IIRC, the G4 towers can't handle the 6800 cards, is that correct? I have Doom3 and run it on a moddest PC, the CPU and RAM matter as much as any other game out there. The video card is where it REALLY matters most. So my assumption for the G5 min. requirement (if it really is the minimum) is solely for the support of the hotter graphics cards. Nothing to do with whether a G4 can handle it or not.


----------



## Zammy-Sam (Feb 14, 2005)

Well, the game also provides a much higher number of polygones, which is the job of the cpu. So, I think the cpu performance also plays an important role but probably not as much as the graphic unit does. However, nvidia is not that desperate and stupid to produce a gpu only for one application / game. They probably optimized it for the doom 3 engine guessing it will become the No. 1 benchmark tool for 3d hardware as it was with quake3. But "MADE specifically for Doom3" doesn't make much sense to me. I am really curious how the port will be. I mean, Carmack proved he has a big heart for macs if you think of the quake3 performance on macs..


----------



## brianleahy (Feb 14, 2005)

FYI - you can pre-order it at Amazon.  Here is Amazon's specs page for it:

http://www.amazon.com/exec/obidos/t...ames/B0006A5IWE/tech-data/104-6606493-7647128


----------



## Viro (Feb 14, 2005)

Don't know if anyone has posted this link to the news article that says the demo will be coming to the Austin store on Feb 18. http://www.macworld.com/news/2005/02/04/doom3/index.php


----------



## Lycander (Feb 14, 2005)

Zammy-Sam said:
			
		

> Well, the game also provides a much higher number of polygones, which is the job of the cpu. So, I think the cpu performance also plays an important role but probably not as much as the graphic unit does. However, nvidia is not that desperate and stupid to produce a gpu only for one application / game. They probably optimized it for the doom 3 engine guessing it will become the No. 1 benchmark tool for 3d hardware as it was with quake3. But "MADE specifically for Doom3" doesn't make much sense to me. I am really curious how the port will be. I mean, Carmack proved he has a big heart for macs if you think of the quake3 performance on macs..


Heh, I wish I can dig up the link, maybe later. Nvidia _has_ admitted that they made the 6800 specially for John Carmack. That was their whole marketing strategy. It's not some secret propoganda, they're actually proud to champion Doom3, the same way ATI is the brand of choice for Half-Life 2.

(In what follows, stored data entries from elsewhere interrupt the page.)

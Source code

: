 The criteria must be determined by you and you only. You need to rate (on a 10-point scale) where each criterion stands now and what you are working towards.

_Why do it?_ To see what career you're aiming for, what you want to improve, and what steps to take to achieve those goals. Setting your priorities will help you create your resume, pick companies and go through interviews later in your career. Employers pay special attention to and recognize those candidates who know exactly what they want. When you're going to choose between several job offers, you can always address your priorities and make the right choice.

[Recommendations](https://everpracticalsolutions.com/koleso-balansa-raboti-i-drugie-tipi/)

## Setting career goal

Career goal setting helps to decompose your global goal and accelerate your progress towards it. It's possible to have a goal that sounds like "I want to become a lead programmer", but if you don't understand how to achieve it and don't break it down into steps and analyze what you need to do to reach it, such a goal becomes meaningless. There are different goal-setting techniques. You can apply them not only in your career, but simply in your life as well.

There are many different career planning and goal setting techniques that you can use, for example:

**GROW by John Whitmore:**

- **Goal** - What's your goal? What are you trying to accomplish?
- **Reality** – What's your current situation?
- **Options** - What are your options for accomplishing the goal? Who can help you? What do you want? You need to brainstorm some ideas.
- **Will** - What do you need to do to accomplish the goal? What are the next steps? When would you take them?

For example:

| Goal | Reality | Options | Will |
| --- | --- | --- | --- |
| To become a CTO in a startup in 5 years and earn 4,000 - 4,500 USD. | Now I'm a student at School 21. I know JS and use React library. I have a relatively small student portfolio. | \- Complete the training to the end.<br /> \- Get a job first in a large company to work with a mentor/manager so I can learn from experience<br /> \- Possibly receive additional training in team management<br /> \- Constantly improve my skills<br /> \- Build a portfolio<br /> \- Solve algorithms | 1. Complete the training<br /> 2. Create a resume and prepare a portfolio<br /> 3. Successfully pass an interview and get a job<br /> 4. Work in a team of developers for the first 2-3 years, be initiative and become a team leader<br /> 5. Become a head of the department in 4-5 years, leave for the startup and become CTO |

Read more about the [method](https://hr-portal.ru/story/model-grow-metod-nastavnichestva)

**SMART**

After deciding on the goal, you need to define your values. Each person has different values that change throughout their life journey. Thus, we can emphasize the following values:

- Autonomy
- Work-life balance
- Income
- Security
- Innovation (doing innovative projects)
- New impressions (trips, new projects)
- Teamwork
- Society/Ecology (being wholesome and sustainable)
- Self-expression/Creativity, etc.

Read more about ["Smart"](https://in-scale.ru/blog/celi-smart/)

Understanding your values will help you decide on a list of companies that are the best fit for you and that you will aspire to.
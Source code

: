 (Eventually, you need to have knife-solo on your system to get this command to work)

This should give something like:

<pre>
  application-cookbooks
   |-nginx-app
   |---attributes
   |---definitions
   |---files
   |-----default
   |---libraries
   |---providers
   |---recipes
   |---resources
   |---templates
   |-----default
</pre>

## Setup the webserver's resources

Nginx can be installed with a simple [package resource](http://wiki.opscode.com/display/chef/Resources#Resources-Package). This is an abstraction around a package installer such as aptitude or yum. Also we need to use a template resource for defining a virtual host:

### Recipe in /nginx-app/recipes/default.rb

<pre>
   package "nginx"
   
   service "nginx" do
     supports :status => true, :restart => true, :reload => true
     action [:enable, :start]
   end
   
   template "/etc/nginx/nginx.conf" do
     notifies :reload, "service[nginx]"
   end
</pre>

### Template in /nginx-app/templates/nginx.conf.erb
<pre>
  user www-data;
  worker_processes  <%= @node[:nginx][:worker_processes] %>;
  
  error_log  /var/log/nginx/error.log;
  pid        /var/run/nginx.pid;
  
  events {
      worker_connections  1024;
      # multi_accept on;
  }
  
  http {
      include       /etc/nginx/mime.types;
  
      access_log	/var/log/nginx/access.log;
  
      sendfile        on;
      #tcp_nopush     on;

Polygon crunching is more GPU bound, unless the programmers are stupid (which they aren't) and made the CPU do all the work when the GPU could do it much faster.


----------



## brianleahy (Feb 14, 2005)

> unless the programmers are stupid (which they aren't)



Well, Doom 3's programmers may not be, but I know a few that are.   

I've worked with em...


----------



## Lycander (Feb 14, 2005)

brianleahy said:
			
		

> Well, Doom 3's programmers may not be, but I know a few that are.
> 
> I've worked with em...


Oh, so you worked at Microsoft?


----------



## brianleahy (Feb 14, 2005)

> Oh, so you worked at Microsoft?



No, they weren't THAT stupid....


----------



## mkwan (Mar 5, 2005)

MacCentral just released the first benchmarks of DOOM 3 on a Power Mac dual 2.5 GHz

http://www.macworld.com/news/2005/03/02/doom3/index.php

it seems like the performance was a little disappointing than expected when compared to the PCs


----------



## Qion (Mar 7, 2005)

mkwan said:
			
		

> MacCentral just released the first benchmarks of DOOM 3 on a Power Mac dual 2.5 GHz
> 
> http://www.macworld.com/news/2005/03/02/doom3/index.php
> 
> it seems like the performance was a little disappointing than expected when compared to the PCs



Anybody else see this? 

-Higher-end penalty

Doom 3 has very demanding system requirements -- the highest we've seen on a Mac game to date. *A 1.5GHz G4 is the minimum*, along with an ATI Radeon 9600 or Nvidia GeForce FX 5200 graphics system with at least 64MB VRAM. These specs aren't wildly out of sync with Doom 3's PC counterpart, either -- this game really asks a lot of hardware regardless of platform.-

So, I guess it will run on G4's after all.


----------



## brianleahy (Mar 7, 2005)

Well, unless you seriously max the graphics, it'll still be better than (say) the xbox version.

A TV can only do 30 fps, regardless what the unit is cranking out.


----------



## Zammy-Sam (Mar 8, 2005)

I saw benchmarks of doom 3 on 3 different mac systems. It looks quite disenchanting and makes me feel disappointed on Carmacks port.


----------



## Lycander (Mar 8, 2005)

Carmack didn't port it, Aspyr did.


----------